Há uma simplicidade um tanto sofisticada nesse jeito de ser. Uma ausência de protagonismo, substituído pela importância do coletivo, reafirmada em pequenos pactos de não-agressão. Na comunicação pública e privada, no reconhecimento das condutas que orientam a vida comum, no uso respeitoso de espaços.
Ah o espaço! O espaço talvez seja o fator determinante na delicada harmonia sensorial e estética japonesa. Ele tem um nome, Ma. Trata-se da noção conjunta de espaço e tempo, o intervalo entre duas ações ou eventos, ou também um vazio espacial. “Ma não faz parte da lógica linear, mas daquela coordenada por relações; não se apresenta como conceito, mas como um modus operandi vivo no cotidiano dos japoneses.”4
Desde minha vida passada como planejadora de marcas me fascina o design japonês, e o motivo desse fascínio é exatamente esse respiro espacial, que tanto faz por todos os elementos da composição. O vazio tem função.

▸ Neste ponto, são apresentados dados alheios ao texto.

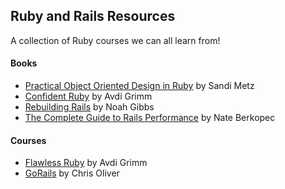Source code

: ## Ruby and Rails Resources

A collection of Ruby courses we can all learn from!

#### Books

- [Practical Object Oriented Design in Ruby](https://www.amazon.com/Practical-Object-Oriented-Design-Ruby-Addison-Wesley/dp/0321721330) by Sandi Metz
- [Confident Ruby](https://www.amazon.com/Confident-Ruby-Patterns-Joyful-Coding-ebook/dp/B00ETE0D2S) by Avdi Grimm
- [Rebuilding Rails](https://rebuilding-rails.com/) by Noah Gibbs
- [The Complete Guide to Rails Performance](https://www.railsspeed.com/) by Nate Berkopec

#### Courses

- [Flawless Ruby](https://learn.avdi.codes/courses/flawless-ruby/) by Avdi Grimm
- [GoRails](https://gorails.com/) by Chris Oliver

Ma é uma das leituras do ideograma 間, representado por dois kanjis: o sol 日 e o portal 門. “Ma possui múltiplas semânticas - uma delas é a do espaço de possibilidade e disponibilidade e outra é a de espaços intervalares, que desconstrói o pensamento dual e aposta na possibilidade de um espaço intermediário que pode ser concomitantemente as duas coisas.”5
Um exemplo de Ma é a função do espaço entre a entrada de um templo xintoísta, onde encontramos invariavelmente um portal, o torii, e o templo em si. Percorrer esse caminho é uma atitude simultaneamente externa e interna: a cada passo, nos aproximamos de um espaço sagrado, e nos distanciamos de questões mundanas. É necessário se encontrar com o templo em uma atitude de esvaziamento, e o caminho oferece tempo de preparo interno para cada visitante.
Esse tempo-espaço se torna tão determinante na composição das experiências, quanto as experiências em si.
Volto à Teshima, agora a uma outra parte da ilha, um cantinho escondido, não no alto da montanha mas na beira do mar. De bicicleta passamos pelas casas da vila de Karato, por cenas do dia a dia, uma quadra de basquete bastante peculiar, uma trilha, depois por árvores com galhos baixos, até chegarmos a um templo, em uma praia escondida. Nela, uma pequena casa em yakisugi - o cedro queimado, técnica de proteção da madeira que confere sua aparência preta. Na entrada da casa, uma placa em francês “Les archives du coeur”.
Não sei o que eu estava esperando, mas encontrei poesia. E parte da poesia foi o caminho para encontrá-la. Entro na casa. Duas mulheres sentadas em um balcão cobrando ingressos, uma cena banal. Não entendo direito para que são aqueles ingressos, a casa parecia tão pequena de fora, era nossa última visita do dia e “lost in translation” uma realidade na comunicação. Pego os ingressos. E agora? Uma porta branca, mimetizada na parede branca, revela uma caverna. No centro do ambiente completamente escuro, uma lâmpada, que pisca ao ritmo das batidas do coração das 80.000 pessoas que gravaram os seus batimentos cardíacos nessa pequena casa, e que permanecem registrados alí, ecoando, em direção ao mar.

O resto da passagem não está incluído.